§ Exercise
Set out exactly every line of the entries below, starting at the line that holds "To run tests" and stopping after the line that holds "The CI build".
(Stored data Opens)
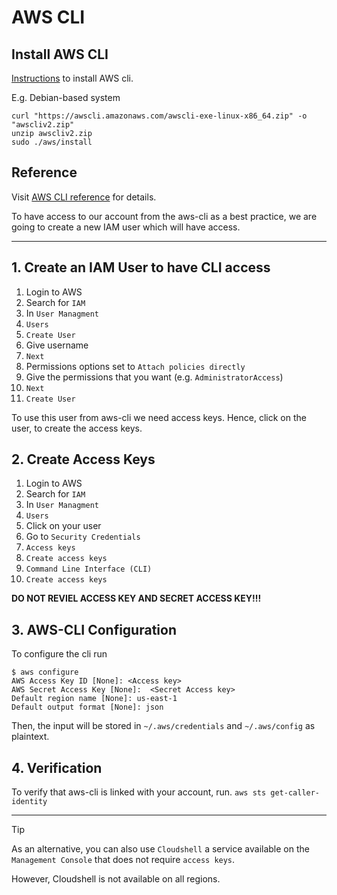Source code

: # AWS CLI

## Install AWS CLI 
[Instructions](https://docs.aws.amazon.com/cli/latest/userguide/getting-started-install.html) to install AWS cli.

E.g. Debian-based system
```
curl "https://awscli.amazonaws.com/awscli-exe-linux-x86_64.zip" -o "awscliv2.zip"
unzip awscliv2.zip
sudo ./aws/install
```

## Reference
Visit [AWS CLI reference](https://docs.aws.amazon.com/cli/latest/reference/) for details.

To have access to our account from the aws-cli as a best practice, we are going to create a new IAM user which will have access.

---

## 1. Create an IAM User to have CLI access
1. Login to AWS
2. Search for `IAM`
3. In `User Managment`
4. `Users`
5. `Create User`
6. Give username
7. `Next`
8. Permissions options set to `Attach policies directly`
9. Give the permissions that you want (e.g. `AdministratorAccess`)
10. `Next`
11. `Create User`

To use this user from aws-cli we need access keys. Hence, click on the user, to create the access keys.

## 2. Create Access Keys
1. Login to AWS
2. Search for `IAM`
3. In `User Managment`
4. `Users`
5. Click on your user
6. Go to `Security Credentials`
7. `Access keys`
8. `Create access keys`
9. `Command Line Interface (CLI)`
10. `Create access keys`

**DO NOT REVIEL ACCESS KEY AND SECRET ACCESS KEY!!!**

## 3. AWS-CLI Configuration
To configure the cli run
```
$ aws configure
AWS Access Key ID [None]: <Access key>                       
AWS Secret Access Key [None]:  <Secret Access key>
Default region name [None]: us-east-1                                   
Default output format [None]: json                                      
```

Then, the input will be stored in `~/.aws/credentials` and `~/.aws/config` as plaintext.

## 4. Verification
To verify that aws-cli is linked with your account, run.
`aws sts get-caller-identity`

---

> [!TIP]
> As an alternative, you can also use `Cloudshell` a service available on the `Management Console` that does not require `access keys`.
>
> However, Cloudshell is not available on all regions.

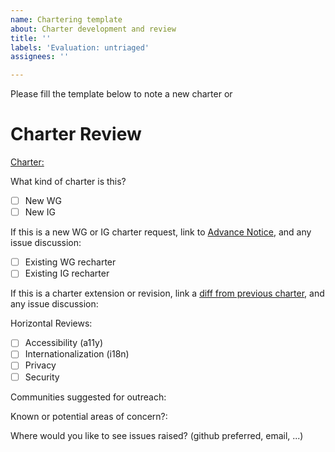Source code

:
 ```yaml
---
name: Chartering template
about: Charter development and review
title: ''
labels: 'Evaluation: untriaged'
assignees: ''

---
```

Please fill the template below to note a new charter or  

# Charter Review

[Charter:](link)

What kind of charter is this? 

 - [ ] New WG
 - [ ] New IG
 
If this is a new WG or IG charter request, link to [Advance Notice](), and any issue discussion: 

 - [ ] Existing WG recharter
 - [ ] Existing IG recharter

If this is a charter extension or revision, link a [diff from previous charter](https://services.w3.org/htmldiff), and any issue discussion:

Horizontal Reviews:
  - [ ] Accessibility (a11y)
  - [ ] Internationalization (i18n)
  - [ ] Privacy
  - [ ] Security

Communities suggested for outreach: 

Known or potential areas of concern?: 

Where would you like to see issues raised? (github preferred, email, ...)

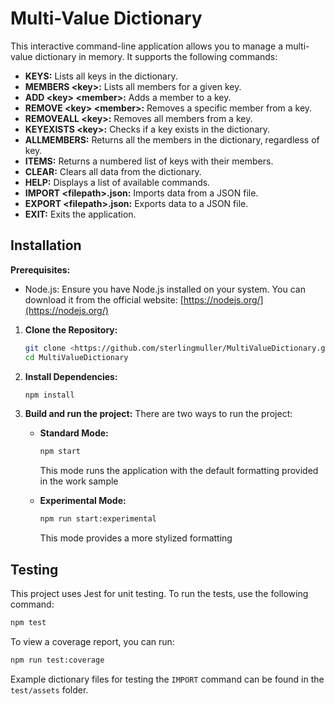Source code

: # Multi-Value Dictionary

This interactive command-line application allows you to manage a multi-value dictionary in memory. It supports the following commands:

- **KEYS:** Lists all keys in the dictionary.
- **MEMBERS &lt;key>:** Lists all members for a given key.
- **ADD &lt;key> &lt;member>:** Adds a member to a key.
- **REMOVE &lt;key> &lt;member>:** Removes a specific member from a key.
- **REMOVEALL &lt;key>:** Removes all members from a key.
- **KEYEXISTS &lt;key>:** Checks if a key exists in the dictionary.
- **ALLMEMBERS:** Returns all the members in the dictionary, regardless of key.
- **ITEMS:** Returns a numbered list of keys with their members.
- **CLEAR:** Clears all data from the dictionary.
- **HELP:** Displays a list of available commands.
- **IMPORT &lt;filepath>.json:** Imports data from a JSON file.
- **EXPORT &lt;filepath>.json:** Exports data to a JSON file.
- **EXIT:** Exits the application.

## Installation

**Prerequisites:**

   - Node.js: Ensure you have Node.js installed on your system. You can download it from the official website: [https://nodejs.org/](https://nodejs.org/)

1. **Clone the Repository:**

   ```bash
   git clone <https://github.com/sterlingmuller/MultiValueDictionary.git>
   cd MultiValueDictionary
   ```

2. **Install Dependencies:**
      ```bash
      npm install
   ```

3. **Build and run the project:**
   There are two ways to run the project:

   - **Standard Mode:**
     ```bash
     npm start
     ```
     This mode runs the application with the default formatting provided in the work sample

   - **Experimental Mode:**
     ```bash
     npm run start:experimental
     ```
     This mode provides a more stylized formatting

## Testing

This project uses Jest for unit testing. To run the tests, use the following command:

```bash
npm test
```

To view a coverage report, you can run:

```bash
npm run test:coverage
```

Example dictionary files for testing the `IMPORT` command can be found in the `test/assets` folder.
(Stored data Closes)
(Stored data Opens)
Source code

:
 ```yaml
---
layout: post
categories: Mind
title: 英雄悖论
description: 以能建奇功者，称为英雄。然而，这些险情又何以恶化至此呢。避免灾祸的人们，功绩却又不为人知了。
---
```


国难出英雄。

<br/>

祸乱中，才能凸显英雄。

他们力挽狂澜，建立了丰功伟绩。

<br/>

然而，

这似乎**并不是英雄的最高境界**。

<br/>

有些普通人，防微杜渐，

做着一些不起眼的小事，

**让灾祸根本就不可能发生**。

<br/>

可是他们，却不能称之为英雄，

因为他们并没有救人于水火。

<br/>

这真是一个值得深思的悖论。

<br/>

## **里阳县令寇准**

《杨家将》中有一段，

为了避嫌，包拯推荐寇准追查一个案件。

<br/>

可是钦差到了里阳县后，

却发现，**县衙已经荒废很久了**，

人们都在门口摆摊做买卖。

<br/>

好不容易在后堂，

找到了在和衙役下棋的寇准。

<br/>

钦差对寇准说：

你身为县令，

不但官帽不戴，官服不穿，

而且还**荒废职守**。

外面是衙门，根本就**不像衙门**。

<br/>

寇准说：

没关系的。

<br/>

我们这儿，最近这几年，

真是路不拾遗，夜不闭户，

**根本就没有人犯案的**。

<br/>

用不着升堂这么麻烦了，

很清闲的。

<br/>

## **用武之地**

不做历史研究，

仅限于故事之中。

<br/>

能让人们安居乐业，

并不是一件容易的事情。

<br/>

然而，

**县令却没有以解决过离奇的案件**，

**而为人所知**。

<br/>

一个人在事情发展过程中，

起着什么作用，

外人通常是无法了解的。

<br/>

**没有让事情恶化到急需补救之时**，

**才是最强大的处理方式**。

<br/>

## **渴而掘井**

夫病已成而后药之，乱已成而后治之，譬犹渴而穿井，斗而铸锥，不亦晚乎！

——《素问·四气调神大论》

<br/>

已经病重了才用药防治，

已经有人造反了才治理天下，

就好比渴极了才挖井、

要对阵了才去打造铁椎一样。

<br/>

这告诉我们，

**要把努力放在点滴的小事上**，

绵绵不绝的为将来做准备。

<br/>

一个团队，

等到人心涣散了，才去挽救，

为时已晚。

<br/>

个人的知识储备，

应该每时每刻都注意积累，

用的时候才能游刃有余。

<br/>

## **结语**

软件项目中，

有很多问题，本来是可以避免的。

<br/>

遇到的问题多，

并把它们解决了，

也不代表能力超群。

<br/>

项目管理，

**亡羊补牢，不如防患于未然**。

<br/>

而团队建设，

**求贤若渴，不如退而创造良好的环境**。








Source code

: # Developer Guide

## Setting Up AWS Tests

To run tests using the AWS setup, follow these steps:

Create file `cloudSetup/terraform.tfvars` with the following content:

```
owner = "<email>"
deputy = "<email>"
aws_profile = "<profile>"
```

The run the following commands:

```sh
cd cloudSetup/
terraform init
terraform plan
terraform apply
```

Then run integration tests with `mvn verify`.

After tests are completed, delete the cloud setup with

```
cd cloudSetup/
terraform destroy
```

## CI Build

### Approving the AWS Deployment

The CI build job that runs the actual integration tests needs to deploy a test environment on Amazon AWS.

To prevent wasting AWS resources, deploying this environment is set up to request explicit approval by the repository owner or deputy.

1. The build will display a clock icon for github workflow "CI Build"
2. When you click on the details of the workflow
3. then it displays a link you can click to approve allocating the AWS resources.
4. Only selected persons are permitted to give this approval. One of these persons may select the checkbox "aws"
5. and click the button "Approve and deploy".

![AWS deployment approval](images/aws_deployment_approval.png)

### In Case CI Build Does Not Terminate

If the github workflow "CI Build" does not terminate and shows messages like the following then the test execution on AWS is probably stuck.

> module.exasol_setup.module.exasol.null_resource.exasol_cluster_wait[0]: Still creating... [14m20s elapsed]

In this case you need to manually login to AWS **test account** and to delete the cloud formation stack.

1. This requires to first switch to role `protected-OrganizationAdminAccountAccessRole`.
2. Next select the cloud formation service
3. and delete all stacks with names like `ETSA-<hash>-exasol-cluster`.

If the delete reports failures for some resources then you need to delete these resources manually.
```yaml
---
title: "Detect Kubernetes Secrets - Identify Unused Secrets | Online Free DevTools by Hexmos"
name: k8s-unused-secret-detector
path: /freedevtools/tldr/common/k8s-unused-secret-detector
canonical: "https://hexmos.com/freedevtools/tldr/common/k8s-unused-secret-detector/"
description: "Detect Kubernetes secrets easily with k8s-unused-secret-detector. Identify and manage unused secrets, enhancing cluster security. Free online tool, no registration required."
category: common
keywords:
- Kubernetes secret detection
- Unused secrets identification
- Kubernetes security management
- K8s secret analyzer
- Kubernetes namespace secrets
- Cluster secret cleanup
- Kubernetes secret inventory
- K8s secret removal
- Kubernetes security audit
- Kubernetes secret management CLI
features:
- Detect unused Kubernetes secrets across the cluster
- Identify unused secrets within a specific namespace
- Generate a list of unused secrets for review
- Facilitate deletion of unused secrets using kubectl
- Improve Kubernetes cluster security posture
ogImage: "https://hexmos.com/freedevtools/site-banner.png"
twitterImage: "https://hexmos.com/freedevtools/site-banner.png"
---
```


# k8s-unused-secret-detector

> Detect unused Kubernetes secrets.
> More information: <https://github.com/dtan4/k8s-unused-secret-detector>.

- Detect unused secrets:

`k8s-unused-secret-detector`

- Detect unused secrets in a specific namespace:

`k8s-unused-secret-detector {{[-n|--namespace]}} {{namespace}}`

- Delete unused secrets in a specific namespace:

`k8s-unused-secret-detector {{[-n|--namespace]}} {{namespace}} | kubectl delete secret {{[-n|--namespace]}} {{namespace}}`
(Stored data Closes)
§ Task output
To run tests using the AWS setup, follow these steps:

Create file `cloudSetup/terraform.tfvars` with the following content:

```
owner = "<email>"
deputy = "<email>"
aws_profile = "<profile>"
```

The run the following commands:

```sh
cd cloudSetup/
terraform init
terraform plan
terraform apply
```

Then run integration tests with `mvn verify`.

After tests are completed, delete the cloud setup with

```
cd cloudSetup/
terraform destroy
```

## CI Build

### Approving the AWS Deployment

The CI build job that runs the actual integration tests needs to deploy a test environment on Amazon AWS.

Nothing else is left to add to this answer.